◆ **EXERCISE GOAL**
Beneath this line is the data. Output exactly the lines from the line with "total graduate enrollment" to the line with "model (Total Female", both ends included, and nothing more.

** Opening DATA RECORDS block **

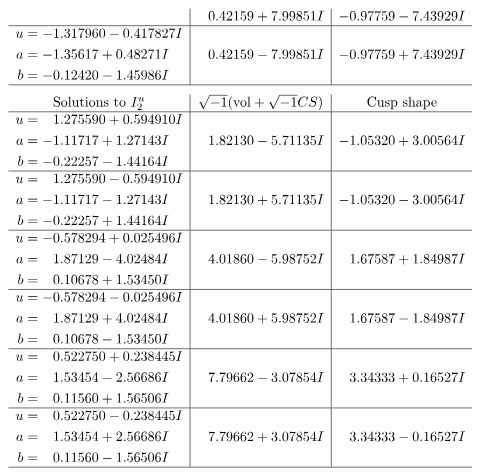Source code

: \documentclass[1p]{elsarticle_modified}
\theoremstyle{definition}
\newcommand{\I}{\sqrt{-1}}
\begin{document}
$$\begin{array}{c|c|c}
 & \phantom{-}0.42159 + 7.99851 I & -0.97759 - 7.43929 I \\ \hline\begin{aligned}
u &= -1.317960 - 0.417827 I \\
a &= -1.35617 + 0.48271 I \\
b &= -0.12420 - 1.45986 I\end{aligned}
 & \phantom{-}0.42159 - 7.99851 I & -0.97759 + 7.43929 I\\
 \hline 
 \end{array}$$\newpage$$\begin{array}{c|c|c}  
\text{Solutions to }I^u_{2}& \I (\text{vol} + \sqrt{-1}CS) & \text{Cusp shape}\\
 \hline 
\begin{aligned}
u &= \phantom{-}1.275590 + 0.594910 I \\
a &= -1.11717 + 1.27143 I \\
b &= -0.22257 - 1.44164 I\end{aligned}
 & \phantom{-}1.82130 - 5.71135 I & -1.05320 + 3.00564 I \\ \hline\begin{aligned}
u &= \phantom{-}1.275590 - 0.594910 I \\
a &= -1.11717 - 1.27143 I \\
b &= -0.22257 + 1.44164 I\end{aligned}
 & \phantom{-}1.82130 + 5.71135 I & -1.05320 - 3.00564 I \\ \hline\begin{aligned}
u &= -0.578294 + 0.025496 I \\
a &= \phantom{-}1.87129 - 4.02484 I \\
b &= \phantom{-}0.10678 + 1.53450 I\end{aligned}
 & \phantom{-}4.01860 - 5.98752 I & \phantom{-}1.67587 + 1.84987 I \\ \hline\begin{aligned}
u &= -0.578294 - 0.025496 I \\
a &= \phantom{-}1.87129 + 4.02484 I \\
b &= \phantom{-}0.10678 - 1.53450 I\end{aligned}
 & \phantom{-}4.01860 + 5.98752 I & \phantom{-}1.67587 - 1.84987 I \\ \hline\begin{aligned}
u &= \phantom{-}0.522750 + 0.238445 I \\
a &= \phantom{-}1.53454 - 2.56686 I \\
b &= \phantom{-}0.11560 + 1.56506 I\end{aligned}
 & \phantom{-}7.79662 - 3.07854 I & \phantom{-}3.34333 + 0.16527 I \\ \hline\begin{aligned}
u &= \phantom{-}0.522750 - 0.238445 I \\
a &= \phantom{-}1.53454 + 2.56686 I \\
b &= \phantom{-}0.11560 - 1.56506 I\end{aligned}
 & \phantom{-}7.79662 + 3.07854 I & \phantom{-}3.34333 - 0.16527 I\\
 \hline 
 \end{array}$$\newpage
\end{document}
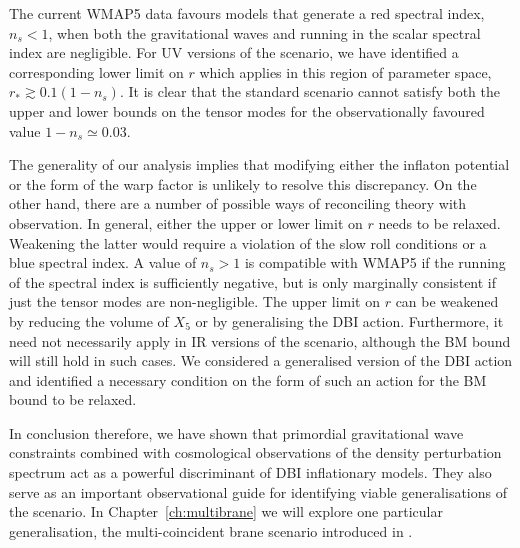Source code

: The current WMAP5 data 
favours models that generate a red spectral index, $n_s<1$,
when both the gravitational waves and running in the scalar 
spectral index are negligible. For UV versions of the scenario, 
we have identified a corresponding 
lower limit on $r$ which applies in this region of 
parameter space, $r_* \gtrsim 0.1 (1-n_s)$. It is clear that 
the standard scenario 
cannot satisfy both the upper and lower bounds 
on the tensor modes for the observationally favoured value 
$1-n_s \simeq 0.03$.


The generality of our 
analysis implies that modifying either the inflaton potential 
or the form of the warp factor is unlikely to resolve this discrepancy. 
On the other hand, there are a number of possible ways of reconciling  
theory with observation. In general, 
either the upper or lower limit on $r$ needs to be relaxed. 
Weakening the latter would require a violation of the slow roll 
conditions or a blue spectral index. 
A value of $n_s >1$ is compatible with WMAP5 if the running of the 
spectral index 
is sufficiently negative, but is only marginally
consistent if just the tensor modes are non-negligible.  The 
upper limit on $r$ can be weakened by reducing 
the volume of $X_5$ or 
by generalising the DBI action. Furthermore, it need not necessarily 
apply in IR versions of the scenario, although the BM bound will still hold
in such cases. 
We considered a generalised version of the 
DBI action and identified a necessary condition on the form of such  
an action for the BM bound to be relaxed.






In conclusion therefore, we have shown that primordial gravitational wave constraints 
combined with cosmological observations of the density perturbation
spectrum act as a powerful discriminant of DBI inflationary models. 
They also serve as an important observational guide for identifying viable 
generalisations of the scenario. In Chapter~\ref{ch:multibrane} we will explore
one particular generalisation, the multi-coincident brane scenario
introduced in .
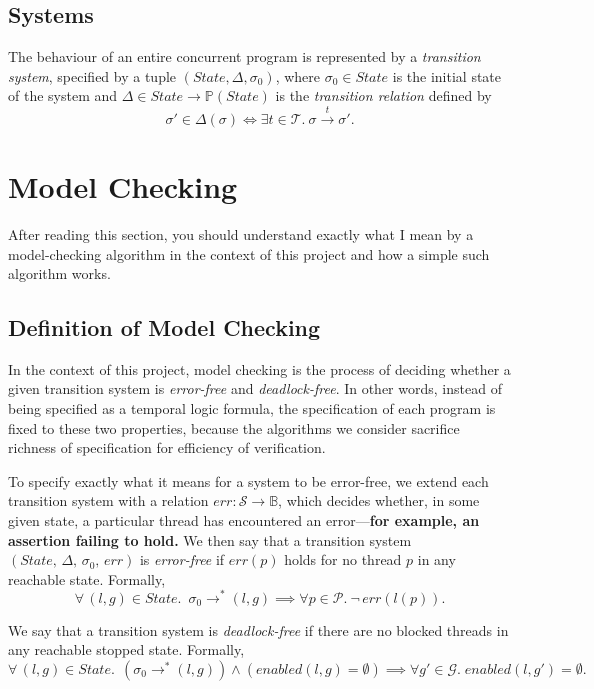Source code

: \documentclass[12pt,a4paper,twoside,openright]{report}
\begin{document}
\subsection{Systems}
The behaviour of an entire concurrent program is represented by a
\emph{transition system},
specified by a tuple $(\textit{State}, \Delta, \sigma_0)$,
where $\sigma_0 \in \textit{State}$ is the initial state of the system and
$\Delta \in State \to \mathbb{P}(State)$
is the \emph{transition relation} defined by
\[
	\sigma' \in \Delta(\sigma) \iff
	\exists t \in \mathcal{T}. \ \sigma \xrightarrow{t} \sigma'.
\]

\section{Model Checking}
After reading this section, you should
understand exactly what I mean by a
model-checking algorithm in the context
of this project and how a simple
such algorithm works.

\subsection{Definition of Model Checking}
\label{sec:model-checking-dfn}
In the context of this project,
model checking is the process of deciding
whether a
given transition system is \emph{error-free} and
\emph{deadlock-free}. In other words, instead of
being specified as a temporal logic formula,
the specification of each program is fixed
to these two properties, because the algorithms we
consider sacrifice richness of specification
for efficiency of verification.

To specify exactly what it means for a system to
be error-free, we extend each transition system
with a relation
$\textit{err} : \mathcal{S} \to \mathbb{B}$, which decides
whether, in some given state, a particular
thread has encountered an error---\textbf{for example,
an assertion failing to hold.}
We then say that a transition system
$(\textit{State},\, \Delta,\, \sigma_0,\, \textit{err})$
is
\emph{error-free} if
$\textit{err}(p)$ holds for no
thread $p$ in any reachable state.
Formally,
\[
	\forall\, (l, g) \in \textit{State}.\; \ \sigma_0 \longrightarrow^* (l, g)
	\implies \forall p \in \mathcal{P}.\ \neg\,\textit{err}(l(p)).
\]

We say that a transition system
is \textit{deadlock-free} if
there are no
blocked threads in any reachable
stopped state.
Formally,
\[
	\forall\, (l, g) \in \textit{State}. \;\, (\sigma_0
	 \longrightarrow^* (l, g))
	\wedge (\textit{enabled}(l, g) = \emptyset)
	\implies \forall g' \in \mathcal{G}. \;
		\textit{enabled}(l, g') = \emptyset.
\]
\end{document}
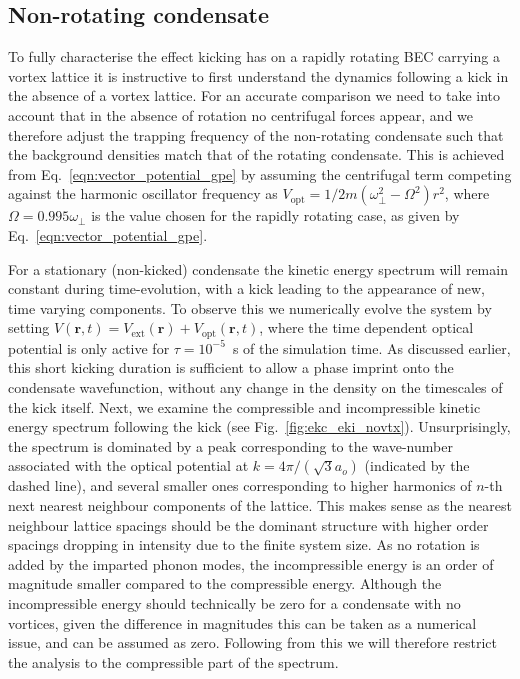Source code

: \subsection{Non-rotating condensate}
To fully characterise the effect kicking has on a rapidly rotating BEC carrying a vortex lattice it is instructive to first understand the dynamics following a kick in the absence of a vortex lattice. For an accurate comparison we need to take into account that in the absence of rotation no centrifugal forces appear, and we therefore adjust the trapping frequency of the non-rotating condensate such that the background densities match that of the rotating condensate. This is achieved from Eq.~\ref{eqn:vector_potential_gpe} by assuming the centrifugal term competing against the harmonic oscillator frequency  as $V_{\text{opt}} = 1/2m(\omega^2_\perp - \Omega^2)
{r}^2$, where $\Omega=0.995\omega_\perp$ is the value chosen for the rapidly rotating case, as given by Eq.~\eqref{eqn:vector_potential_gpe}.

For a stationary (non-kicked) condensate the kinetic energy spectrum will remain constant during time-evolution, with a kick leading to the appearance of new, time varying components. To observe this we numerically evolve the system by setting $V(\mathbf{r},t) = V_{\text{ext}}(\mathbf{r}) + V_{\text{opt}}(\mathbf{r},t)$, where the time dependent optical potential is only active for $\tau=10^{-5}$~s of the simulation time. As discussed earlier, this short kicking duration is sufficient to allow a phase imprint onto the condensate wavefunction, without any change in the density on the timescales of the kick itself. Next, we examine the compressible and incompressible kinetic energy spectrum following the kick (see Fig.~\ref{fig:ekc_eki_novtx}). Unsurprisingly, the spectrum is dominated by a peak corresponding to the wave-number associated with the optical potential at $k=4\pi/(\sqrt{3}a_o)$ (indicated by the dashed line), and several smaller ones corresponding to higher harmonics of $n$-th next nearest neighbour components of the lattice. This makes sense as the nearest neighbour lattice spacings should be the dominant structure with higher order spacings dropping in intensity due to the finite system size. As no rotation is added by the imparted phonon modes, the incompressible energy is an order of magnitude smaller compared to the compressible energy. Although the incompressible energy should technically be zero for a condensate with no vortices, given the difference in magnitudes this can be taken as a numerical issue, and can be assumed as zero. Following from this we will therefore restrict the analysis to the compressible part of the spectrum.

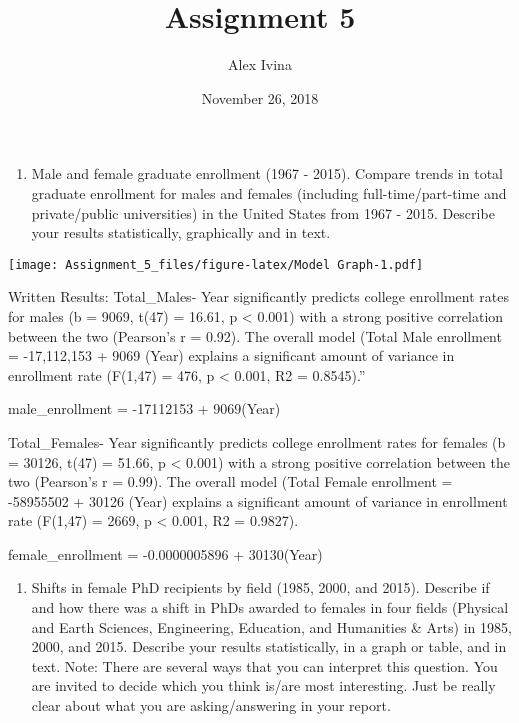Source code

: \documentclass[]{article}
\title{Assignment 5}
\author{Alex Ivina}
\date{November 26, 2018}
\providecommand{\tightlist}{%
  \setlength{\itemsep}{0pt}\setlength{\parskip}{0pt}}
\begin{document}
\maketitle

\begin{enumerate}
\def\labelenumi{\arabic{enumi}.}
\tightlist
\item
  Male and female graduate enrollment (1967 - 2015). Compare trends in
  total graduate enrollment for males and females (including
  full-time/part-time and private/public universities) in the United
  States from 1967 - 2015. Describe your results statistically,
  graphically and in text.
\end{enumerate}

\texttt{[image: Assignment\_5\_files/figure-latex/Model Graph-1.pdf]}

Written Results: Total\_Males- Year significantly predicts college
enrollment rates for males (b = 9069, t(47) = 16.61, p \textless{}
0.001) with a strong positive correlation between the two (Pearson's r =
0.92). The overall model (Total Male enrollment = -17,112,153 + 9069
(Year) explains a significant amount of variance in enrollment rate
(F(1,47) = 476, p \textless{} 0.001, R2 = 0.8545).''

male\_enrollment = -17112153 + 9069(Year)

Total\_Females- Year significantly predicts college enrollment rates for
females (b = 30126, t(47) = 51.66, p \textless{} 0.001) with a strong
positive correlation between the two (Pearson's r = 0.99). The overall
model (Total Female enrollment = -58955502 + 30126 (Year) explains a
significant amount of variance in enrollment rate (F(1,47) = 2669, p
\textless{} 0.001, R2 = 0.9827).

female\_enrollment = -0.0000005896 + 30130(Year)

\begin{enumerate}
\def\labelenumi{\arabic{enumi}.}
\setcounter{enumi}{1}
\tightlist
\item
  Shifts in female PhD recipients by field (1985, 2000, and 2015).
  Describe if and how there was a shift in PhDs awarded to females in
  four fields (Physical and Earth Sciences, Engineering, Education, and
  Humanities \& Arts) in 1985, 2000, and 2015. Describe your results
  statistically, in a graph or table, and in text. Note: There are
  several ways that you can interpret this question. You are invited to
  decide which you think is/are most interesting. Just be really clear
  about what you are asking/answering in your report.
\end{enumerate}
\end{document}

** Closing DATA RECORDS block **

◆ **OUTPUT FOR THIS TASK**
  total graduate enrollment for males and females (including
  full-time/part-time and private/public universities) in the United
  States from 1967 - 2015. Describe your results statistically,
  graphically and in text.
\end{enumerate}

\texttt{[image: Assignment\_5\_files/figure-latex/Model Graph-1.pdf]}

Written Results: Total\_Males- Year significantly predicts college
enrollment rates for males (b = 9069, t(47) = 16.61, p \textless{}
0.001) with a strong positive correlation between the two (Pearson's r =
0.92). The overall model (Total Male enrollment = -17,112,153 + 9069
(Year) explains a significant amount of variance in enrollment rate
(F(1,47) = 476, p \textless{} 0.001, R2 = 0.8545).''

male\_enrollment = -17112153 + 9069(Year)

Total\_Females- Year significantly predicts college enrollment rates for
females (b = 30126, t(47) = 51.66, p \textless{} 0.001) with a strong
positive correlation between the two (Pearson's r = 0.99). The overall
model (Total Female enrollment = -58955502 + 30126 (Year) explains a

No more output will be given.